As you can see, the client performs no action other than to gather up the data and submit it to the Gearman job server. The Gearman server will then automatically farm the task out to the best suited worker, which contains the necessary code to start the tool with the user supplied data.
The worker is the component that actually performs the processing of the data, which in our case means starting the tools with the appropriate flags and the user supplied data passed from the client. As before, an example is the best way to illustrate how it works, and I will keep it basic here so it’s easier to understand. In my next blog post, however, I will describe how to add effective logging, add code to ensure files aren’t overwritten and include functionality to encrypt and email scan results. It’s also worth nothing that, because the scan flags are added in the client code, this worker can complete any type of Nmap scan.
Lines 3-4: Same as the client here, we add a server with the appropiate settings, then make a new worker object.
Line 5: Here is where we register the name of our function, which will be performing the scanning, with the Gearman job server. So, in this case, we are giving the function Perform_Nmap_Scan an alias of Nmap. If you scroll back up to the client code, you can see we use this alias when sending the serialized array, so that the job server knows to which worker it should send the received data to.
Line 9: This is just a simple while loop that ensures the worker waits for a job.
Line 11: Here we begin our Nmap function, passing it the $job object, which will be our serialized array sent from the job server.
Lines 13: We then retrieve our serialized array by calling the workload() method and assign it to a variable.
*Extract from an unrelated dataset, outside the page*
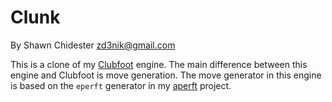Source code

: Clunk
========

By Shawn Chidester <zd3nik@gmail.com>

This is a clone of my [Clubfoot](https://github.com/zd3nik/Clubfoot) engine.  The main difference between this engine and Clubfoot is move generation.  The move generator in this engine is based on the `eperft` generator in my [aperft](https://github.com/zd3nik/aperft) project.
Line 14: Next we unserialize our data so we can process it.
Line 16: Now we log that a scan has been received. The $workload[“Scan_Name”] is how we access the items in the array, i.e. using the names we gave them in the client code.
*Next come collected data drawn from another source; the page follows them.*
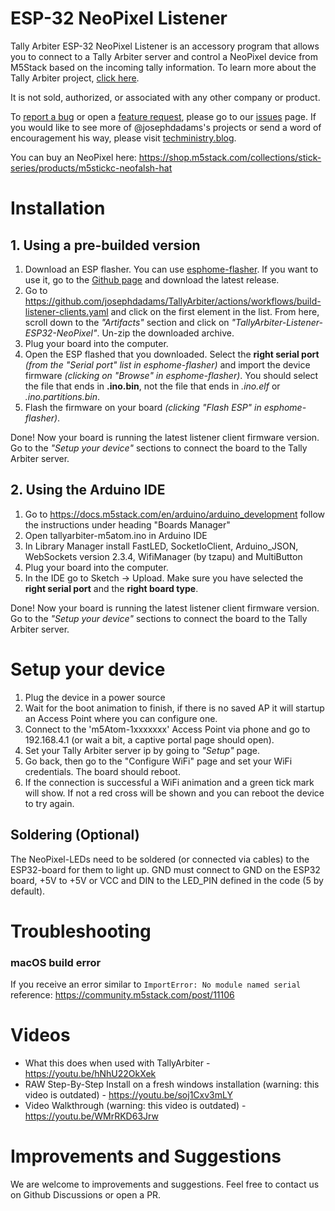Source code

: # ESP-32 NeoPixel Listener

Tally Arbiter ESP-32 NeoPixel Listener is an accessory program that allows you to connect to a Tally Arbiter server and control a NeoPixel device from M5Stack based on the incoming tally information.
To learn more about the Tally Arbiter project, [click here](http://github.com/josephdadams/tallyarbiter).

It is not sold, authorized, or associated with any other company or product.

To [report a bug](https://github.com/josephdadams/TallyArbiter/issues/new?assignees=JTF4&labels=bug&template=bug.yaml&title=%5BBug%5D%3A+) or open a [feature request](https://github.com/josephdadams/TallyArbiter/issues/new?assignees=JTF4&labels=feature&template=feature.yaml&title=%5BFeature+Request%5D%3A+), please go to our [issues](https://github.com/josephdadams/TallyArbiter/issues/new/choose) page.
If you would like to see more of @josephdadams's projects or send a word of encouragement his way, please visit [techministry.blog](https://techministry.blog/).

You can buy an NeoPixel here:
https://shop.m5stack.com/collections/stick-series/products/m5stickc-neofalsh-hat

# Installation

## 1. Using a pre-builded version

1. Download an ESP flasher.
   You can use [esphome-flasher](https://github.com/esphome/esphome-flasher). If you want to use it, go to the [Github page](https://github.com/esphome/esphome-flasher) and download the latest release.
2. Go to https://github.com/josephdadams/TallyArbiter/actions/workflows/build-listener-clients.yaml and click on the first element in the list.
   From here, scroll down to the _"Artifacts"_ section and click on _"TallyArbiter-Listener-ESP32-NeoPixel"_.
   Un-zip the downloaded archive.
3. Plug your board into the computer.
4. Open the ESP flashed that you downloaded.
   Select the **right serial port** _(from the "Serial port" list in esphome-flasher)_ and import the device firmware _(clicking on "Browse" in esphome-flasher)_.
   You should select the file that ends in **.ino.bin**, not the file that ends in _.ino.elf_ or _.ino.partitions.bin_.
5. Flash the firmware on your board _(clicking "Flash ESP" in esphome-flasher)_.

Done! Now your board is running the latest listener client firmware version. Go to the _"Setup your device"_ sections to connect the board to the Tally Arbiter server.

## 2. Using the Arduino IDE

1. Go to https://docs.m5stack.com/en/arduino/arduino_development follow the instructions under heading "Boards Manager"
2. Open tallyarbiter-m5atom.ino in Arduino IDE
3. In Library Manager install FastLED, SocketIoClient, Arduino_JSON, WebSockets version 2.3.4, WifiManager (by tzapu) and MultiButton
4. Plug your board into the computer.
5. In the IDE go to Sketch -> Upload.
   Make sure you have selected the **right serial port** and the **right board type**.

Done! Now your board is running the latest listener client firmware version. Go to the _"Setup your device"_ sections to connect the board to the Tally Arbiter server.

# Setup your device

1. Plug the device in a power source
2. Wait for the boot animation to finish, if there is no saved AP it will startup an Access Point where you can configure one.
3. Connect to the 'm5Atom-1xxxxxxx' Access Point via phone and go to 192.168.4.1 (or wait a bit, a captive portal page should open).
4. Set your Tally Arbiter server ip by going to _"Setup"_ page.
5. Go back, then go to the "Configure WiFi" page and set your WiFi credentials. The board should reboot.
6. If the connection is successful a WiFi animation and a green tick mark will show. If not a red cross will be shown and you can reboot the device to try again.

## Soldering (Optional)

The NeoPixel-LEDs need to be soldered (or connected via cables) to the ESP32-board for them to light up. GND must connect to GND on the ESP32 board, +5V to +5V or VCC and DIN to the LED_PIN defined in the code (5 by default).

# Troubleshooting

### macOS build error

If you receive an error similar to `ImportError: No module named serial` reference: https://community.m5stack.com/post/11106

# Videos

- What this does when used with TallyArbiter - https://youtu.be/hNhU22OkXek
- RAW Step-By-Step Install on a fresh windows installation (warning: this video is outdated) - https://youtu.be/soj1Cxv3mLY
- Video Walkthrough (warning: this video is outdated) - https://youtu.be/WMrRKD63Jrw

# Improvements and Suggestions

We are welcome to improvements and suggestions.
Feel free to contact us on Github Discussions or open a PR.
Line 18: Here we add the scan save directory. I’m just going to save the scans to /var/www/scans/.
Line 20: Here we create the output filename, I use the format nmap_<scan name>_<scan flags>.
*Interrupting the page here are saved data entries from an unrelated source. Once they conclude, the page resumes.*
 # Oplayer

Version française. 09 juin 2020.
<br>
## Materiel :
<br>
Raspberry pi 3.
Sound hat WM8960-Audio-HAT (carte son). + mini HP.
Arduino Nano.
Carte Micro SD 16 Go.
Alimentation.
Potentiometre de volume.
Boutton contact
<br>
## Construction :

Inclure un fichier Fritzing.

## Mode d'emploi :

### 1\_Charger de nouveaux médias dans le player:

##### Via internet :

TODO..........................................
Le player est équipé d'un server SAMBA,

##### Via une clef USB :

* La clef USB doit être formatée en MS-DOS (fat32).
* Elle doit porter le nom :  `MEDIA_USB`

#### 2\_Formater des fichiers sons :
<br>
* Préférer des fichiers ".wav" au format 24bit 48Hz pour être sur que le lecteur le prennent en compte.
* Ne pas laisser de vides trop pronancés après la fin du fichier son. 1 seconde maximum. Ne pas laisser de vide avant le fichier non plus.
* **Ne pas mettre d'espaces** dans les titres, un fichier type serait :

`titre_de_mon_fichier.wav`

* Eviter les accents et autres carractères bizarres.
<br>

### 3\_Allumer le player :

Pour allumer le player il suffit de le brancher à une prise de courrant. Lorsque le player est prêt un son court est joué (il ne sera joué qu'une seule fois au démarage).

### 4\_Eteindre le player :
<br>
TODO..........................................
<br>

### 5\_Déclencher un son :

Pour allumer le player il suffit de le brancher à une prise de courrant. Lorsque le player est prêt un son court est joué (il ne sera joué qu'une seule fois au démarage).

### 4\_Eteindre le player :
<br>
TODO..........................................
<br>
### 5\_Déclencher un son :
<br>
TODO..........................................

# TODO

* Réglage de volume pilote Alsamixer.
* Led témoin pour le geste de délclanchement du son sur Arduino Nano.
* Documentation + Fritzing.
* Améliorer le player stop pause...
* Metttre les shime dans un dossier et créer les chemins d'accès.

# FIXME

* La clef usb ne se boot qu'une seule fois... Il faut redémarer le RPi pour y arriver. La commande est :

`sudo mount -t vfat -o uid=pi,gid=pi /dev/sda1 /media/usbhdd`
Line 21: The scan flags passed to the Nmap function do contain spaces, which makes the files difficult to access in the bash shell, so here I just remove any whitespace from the filename.
Line 23: Simply putting the output directory together with the filename here.
Line 25: Lastly we use shell_exec to execute our entire command string via the shell.
Line 27: Log that the scan has finished.
Again the code really isn’t that complicated, the job server does most of the difficult work for us. Once we start adding extra functionality, such as preventing files becoming overwritten, it does become more complex; however, the core Gearman code is relatively simple.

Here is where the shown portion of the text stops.